O ciclo de estudos no ITESC se encerra no final de 1982 e Vilson Groh retornou a Brusque para a cerimônia de ordenação na Paróquia São Cristóvão.  Na ocasião, a casula utilizada foi a do tradicional estilo gótico, caracterizada pela leveza do tecido e pela faixa vertical, ou galão central, trabalhado em bordados de fina trama ornada com cachos de uva e com ramos de trigo dourados. A origem em latim da casulla, ou pequena casa, remonta ao significado da veste como um manto que protege o corpo. 

Padre Vilson lamenta que, justamente pela delicadeza com que a vestimenta é confeccionada, a sua casula originária não tenha resistido à ação do tempo e das traças, ao mesmo tempo em que se emociona por haver ganhado uma réplica que passou a utilizar nas celebrações. 

A partir da ordenação, no regresso a Florianópolis, em março de 1983, Vilson Groh vai morar na comunidade do Monte Serrat. 

“Aí começamos o movimento de luta nas periferias. Dentro desse processo eu passei a olhar a beleza dos olhares das crianças, a vivacidade, a ternura, o encanto. E a fazer esse contraste, na medida em que trabalhava com jovens, que iam sendo assassinados, e que eu tinha visto antes, pude entender que se a violência é aprendida, ela pode ser desaprendida.”

Desde aquele primeiro encontro com dona Claudete em 1978, o trabalho social junto à comunidade do morro foi a construção de um poço. No mesmo ano em que Vilson Groh conheceu o Mocotó, a comunidade vizinha do Monte Serrat fundava seu primeiro conselho comunitário. Mais tarde, quando o padre se muda para junto da comunidade, a rua principal foi pavimentada pela primeira vez na história da habitação do morro.

Neste período, padre Vilson frisa que houve uma relação mais próxima também com a Universidade, e relembra uma anedota muito interessante na discussão da cultura e dos saberes populares com o conhecimento técnico da academia. 
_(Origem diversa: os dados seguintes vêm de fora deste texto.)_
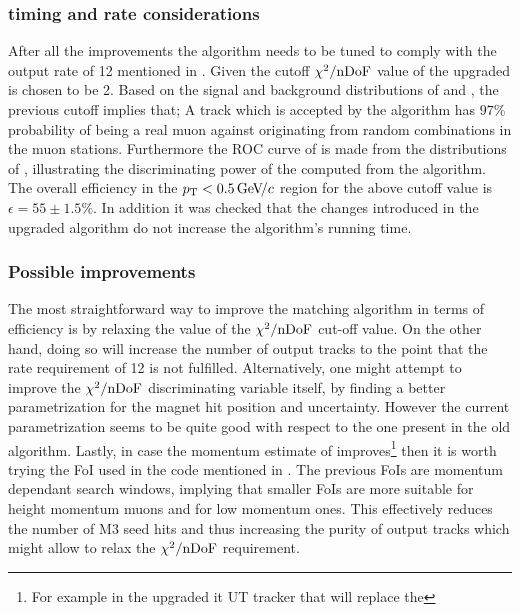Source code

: \subsubsection{\hltone timing and rate considerations}
After all the improvements the \mvTTm algorithm needs to be tuned to comply with the \hltone output rate of 12
\khz mentioned in . Given the cutoff $\chi^2/\rm nDoF$ value of the upgraded \mvTTm is chosen to be 2.
Based on the signal and background distributions of  and , the previous cutoff implies that;
A \velo track which is accepted by the \mvTTm algorithm has $97\%$ probability of being a real muon against originating from
random combinations in the muon stations.
Furthermore the ROC curve of  is made from the \cdf distributions of , illustrating
the discriminating power of the \chisq computed from the \mvTTm algorithm.
The overall \mvTTm efficiency in the $\mbox{$p_{\rm T}$}<0.5{\mathrm{\,Ge\kern -0.1em V\!/}c}$ region for the above cutoff value is $\epsilon = 55 \pm 1.5 \%$.
In addition it was checked that the changes introduced in the upgraded \mvTTm algorithm
do not increase the algorithm's running time.

\subsubsection{Possible improvements}
The most straightforward way to improve the matching algorithm in terms of efficiency is
by relaxing the value of the $\chi^2/\rm nDoF$ cut-off value. On the other hand, doing so will increase the number
of output tracks to the point that the \hltone rate requirement of 12 \khz is not fulfilled.
Alternatively, one might attempt to improve the $\chi^2/\rm nDoF$ discriminating variable itself,
by finding a better parametrization for the magnet hit position and uncertainty. However the current
parametrization seems to be quite good with respect to the one present in the old \mvm algorithm.
Lastly, in case the momentum estimate of \ttracker improves\footnote{For example in the upgraded it
UT tracker that will replace the \ttracker} then it is worth trying the FoI used in the \muonID code
mentioned in . The previous FoIs are momentum dependant search windows, implying
that smaller FoIs are more suitable for height momentum muons and \viceversa for low momentum ones.
This effectively reduces the number of M3 seed hits and thus increasing the purity of output tracks
which might allow to relax the $\chi^2/\rm nDoF$ requirement.
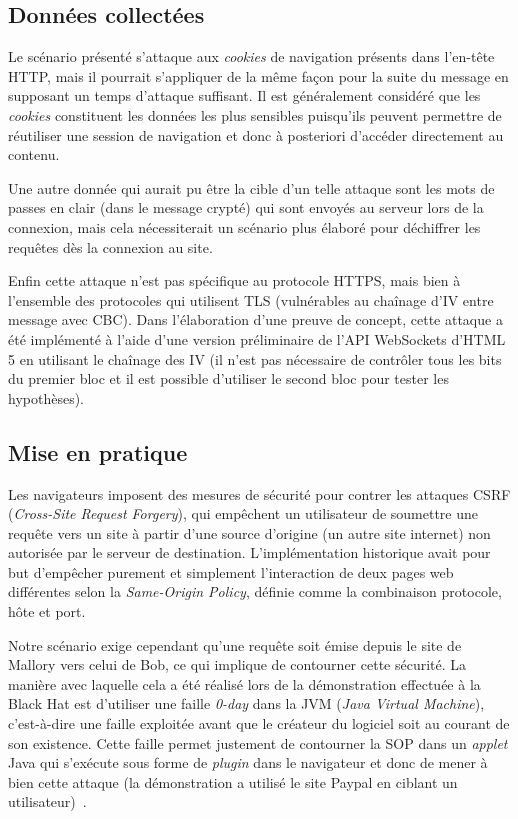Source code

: \documentclass[a4paper,twoside]{article}
\begin{document}
\subsection{Données collectées}

Le scénario présenté s'attaque aux \emph{cookies} de navigation présents
dans l'en-tête HTTP, mais il pourrait s'appliquer de la même façon pour la
suite du message en supposant un temps d'attaque suffisant. Il est
généralement considéré que les \emph{cookies} constituent les données les
plus sensibles puisqu'ils peuvent permettre de réutiliser une session de
navigation et donc à posteriori d'accéder directement au contenu.

Une autre donnée qui aurait pu être la cible d'un telle attaque sont les
mots de passes en clair (dans le message crypté) qui sont envoyés au
serveur lors de la connexion, mais cela nécessiterait un scénario plus
élaboré pour déchiffrer les requêtes dès la connexion au site.

Enfin cette attaque n'est pas spécifique au protocole HTTPS, mais bien à
l'ensemble des protocoles qui utilisent TLS (vulnérables au chaînage d'IV
entre message avec CBC). Dans l'élaboration d'une preuve de concept, cette
attaque a été implémenté à l'aide d'une version préliminaire de l'API
WebSockets d'HTML 5 en utilisant le chaînage des IV (il n'est pas
nécessaire de contrôler tous les bits du premier bloc et il est possible
d'utiliser le second bloc pour tester les hypothèses).

\subsection{Mise en pratique}

Les navigateurs imposent des mesures de sécurité pour contrer les attaques
CSRF (\emph{Cross-Site Request Forgery}), qui empêchent un utilisateur de soumettre
une requête vers un site à partir d'une source d'origine (un autre site internet) non
autorisée par le serveur de destination. L'implémentation historique
avait pour but d'empêcher purement et simplement l'interaction de deux pages
web différentes selon la \emph{Same-Origin Policy}, définie comme la
combinaison protocole, hôte et port.

Notre scénario exige cependant qu'une requête soit émise depuis le site de
Mallory vers celui de Bob, ce qui implique de contourner cette sécurité. La
manière avec laquelle cela a été réalisé lors de la démonstration effectuée
à la Black Hat est d'utiliser une faille \emph{0-day} dans la JVM
(\emph{Java Virtual Machine}), c'est-à-dire une faille exploitée avant que
le créateur du logiciel soit au courant de son existence. Cette faille
permet justement de contourner la SOP dans un \emph{applet} Java qui
s'exécute sous forme de \emph{plugin} dans le navigateur et donc de mener à
bien cette attaque (la démonstration a utilisé le site Paypal en ciblant un
utilisateur)~\cite{Thai:BEAST}.
\end{document}
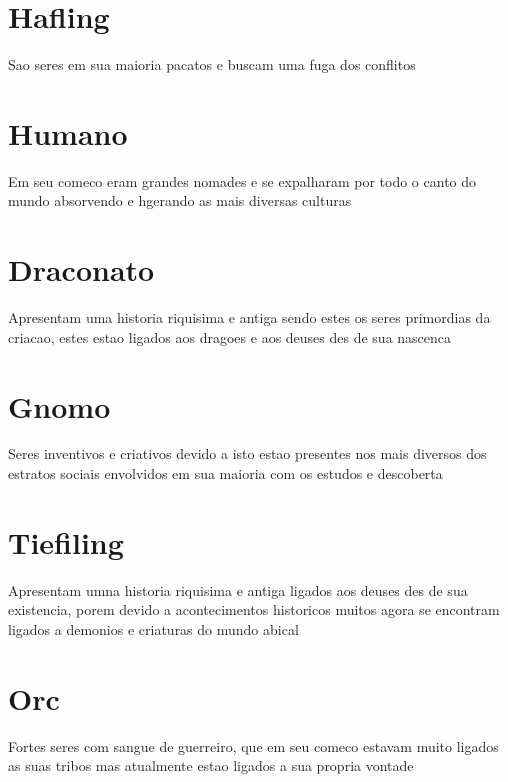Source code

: \documentclass{book}
\begin{document}
\section{Hafling}
Sao seres em sua maioria pacatos e buscam uma fuga dos conflitos

\section{Humano}
Em seu comeco eram grandes nomades e se expalharam por todo o canto do mundo absorvendo e
hgerando as mais diversas culturas 
\section{Draconato}
Apresentam uma historia riquisima e antiga sendo estes os seres primordias da criacao, estes
estao ligados aos dragoes e aos deuses des de sua nascenca 
\section{Gnomo}
Seres inventivos e criativos devido a isto estao presentes nos mais diversos dos estratos 
sociais envolvidos em sua maioria com os estudos e descoberta
\section{Tiefiling}
Apresentam umna historia riquisima e antiga ligados aos deuses des de sua existencia, porem 
devido a acontecimentos historicos muitos agora se encontram ligados a demonios e criaturas 
do mundo abical 
\section{Orc}
Fortes seres com sangue de guerreiro, que em seu comeco estavam muito ligados as suas tribos 
mas atualmente estao ligados a sua propria vontade 
\end{document}

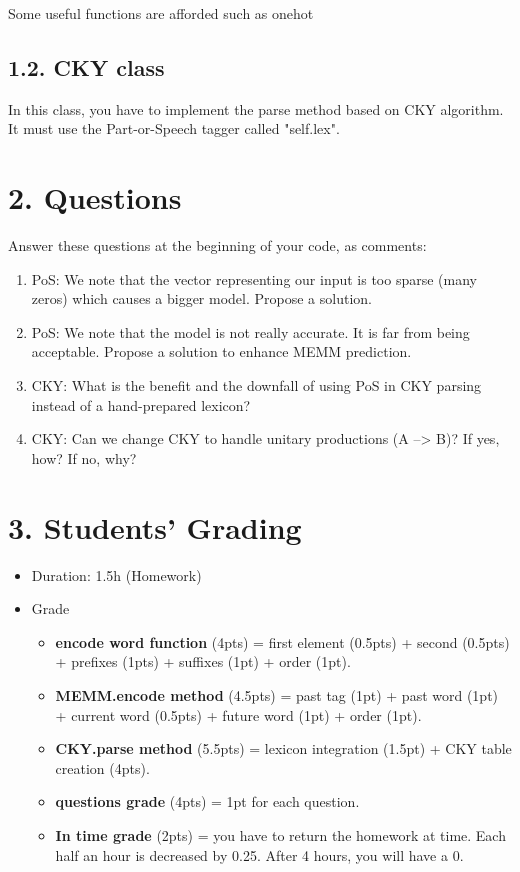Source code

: \documentclass[11pt, a4paper]{article}
\begin{document}
Some useful functions are afforded such as onehot 


\subsection*{1.2. CKY class}

In this class, you have to implement the parse method based on CKY algorithm.
It must use the Part-or-Speech tagger called "self.lex".


\section*{2. Questions}

Answer these questions at the beginning of your code, as comments:
\begin{enumerate}
	\item PoS: We note that the vector representing our input is too sparse (many zeros) which causes a bigger model.
	Propose a solution.
	
	\item PoS: We note that the model is not really accurate.
	It is far from being acceptable.
	Propose a solution to enhance MEMM prediction.
	
	\item CKY: What is the benefit and the downfall of using PoS in CKY parsing instead of a hand-prepared lexicon?
	
	\item CKY: Can we change CKY to handle unitary productions (A --> B)? If yes, how? If no, why?
	
\end{enumerate}


\section*{3. Students' Grading}

\begin{itemize}
	\item Duration: 1.5h (Homework)
	\item Grade
	\begin{itemize}
		\item \textbf{encode word function} (4pts) = first element (0.5pts) + second (0.5pts) + prefixes (1pts) + suffixes (1pt) + order (1pt).
		\item \textbf{MEMM.encode method} (4.5pts) = past tag (1pt) + past word (1pt) + current word (0.5pts) + future word (1pt) + order (1pt).
		\item \textbf{CKY.parse method} (5.5pts) = lexicon integration (1.5pt) + CKY table creation (4pts).
		\item \textbf{questions grade} (4pts) = 1pt for each question.
		\item \textbf{In time grade} (2pts) = you have to return the homework at time. 
		Each half an hour is decreased by 0.25.
		After 4 hours, you will have a 0.
	\end{itemize}
\end{itemize}
\end{document}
No momento da colocação das manilhas para contenção da água pluvial morro abaixo, seu Teco, um dos mais antigos (e amigos) moradores da comunidade do Monte Serrat e que, conforme frisa o padre Vilson, “conhecia bem mais o volume d’água do que o engenheiro”, disse:

— Não põe essa manilha que ela é muito pequena.

O engenheiro riu:

— Quem estudou a técnica fui eu e não o senhor, seu Teco. E eu sei que essa manilha vai dar conta.

Seu Teco limitou-se a responder:

— Deixa vir a chuva.

Na primeira chuva a rua toda veio abaixo.

Com o passar dos anos, Florianópolis passou a enfrentar o aumento da violência e o Monte Serrat ficou estigmatizado por um período marcado pela intensificação do tráfico de drogas. Em busca de alternativas, nasce uma parceria de trabalho de reforço escolar, aulas de artesanato e teatro. A educação como ferramenta de inclusão é mais uma bandeira a ser defendida. 

Mesmo diante das adversidades, Padre Vilson plantou uma semente que só fez germinar ao longo de quatro décadas de cultivo diário. Promoveu o acesso à educação para milhares de jovens e crianças de diversas comunidades para além do Monte Serrat. Também suas ações de capacitação comunitária renderam frutos que resultaram não só na melhoria de vida e infraestrutura no Morro, mas, principalmente, na construção da autoestima de pessoas, que aprenderam a força da conquista coletiva. Um trabalho que, uma vez semeado, seguirá sempre florescendo junto às comunidades. 

“Quando eu cheguei aqui o estudo não tinha valor. Hoje no morro o estudo tem um grande valor. Nos anos 1980, os pais diziam: por que meu filho vai estudar? Meu filho tem que trabalhar. Foi aí que começou a se dar importância a essa pauta do estudo como um valor, e hoje no Morro o estudo é uma busca que acontece cada vez mais.”